A good point from the audience during the Q&A that is lost on the panel. Perhaps the issue is with our lack of empathy with the war experience in most games is the transparently robotic nature of the AI adversaries.
How can we be expected to assign human attributes to something that is blatantly artificial?
The ability to personalise elements of games combined with things like permadeath do create the power for a game to create things like a sense of loyalty and loss.
A particular example is naming soldiers in games like X-Com.
Computer game studios want to insist their games are fantasies that do not have any effect on the real world.
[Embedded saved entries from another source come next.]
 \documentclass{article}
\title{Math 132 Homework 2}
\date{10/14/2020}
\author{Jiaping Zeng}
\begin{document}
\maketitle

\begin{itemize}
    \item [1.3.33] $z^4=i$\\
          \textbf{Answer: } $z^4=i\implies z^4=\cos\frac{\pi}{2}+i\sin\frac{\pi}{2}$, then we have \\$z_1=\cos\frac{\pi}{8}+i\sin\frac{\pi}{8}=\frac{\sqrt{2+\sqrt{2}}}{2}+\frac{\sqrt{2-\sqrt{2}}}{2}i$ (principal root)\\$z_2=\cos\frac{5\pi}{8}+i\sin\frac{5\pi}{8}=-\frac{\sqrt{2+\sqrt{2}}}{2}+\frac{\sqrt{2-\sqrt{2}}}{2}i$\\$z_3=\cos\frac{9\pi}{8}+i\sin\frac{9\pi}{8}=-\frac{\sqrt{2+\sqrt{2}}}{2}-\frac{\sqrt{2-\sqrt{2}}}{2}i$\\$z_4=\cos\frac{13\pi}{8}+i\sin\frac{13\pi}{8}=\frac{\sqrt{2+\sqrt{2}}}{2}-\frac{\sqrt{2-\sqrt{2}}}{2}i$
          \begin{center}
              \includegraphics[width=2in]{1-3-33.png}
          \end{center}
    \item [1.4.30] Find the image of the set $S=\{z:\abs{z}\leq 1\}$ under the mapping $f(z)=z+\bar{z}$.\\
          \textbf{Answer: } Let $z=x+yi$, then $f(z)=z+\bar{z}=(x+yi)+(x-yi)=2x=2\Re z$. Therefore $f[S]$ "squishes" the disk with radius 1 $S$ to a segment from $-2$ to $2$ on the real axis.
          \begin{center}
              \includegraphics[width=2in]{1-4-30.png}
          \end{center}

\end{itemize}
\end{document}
This means that they deny the power of the products to do good along with absolving themselves of the need to respond to accusations of harm.
However having Oliver North in your trailers is making a certain political statement.
If you want to recreate a particular experience like being in the US military then developers need to license the representation rights to guns and equipment.
Doing so doesn't represent a necessary endorsement of the weapon manufacturer as much as a commitment to immersion.
Few games have complete licensing.
Thermal vision is a great way of making it easy to render larger landscapes.
Seven panelists in 90 minutes is leadership debates levels of awkward
Soldiers have credibility compared to office workers so programmers inevitably lapse into giving them authority and heroic status.
Games about war are big but still a niche in terms of things like Minecraft
FPS are not wargames, simulation games are not exciting in the way that shooters are.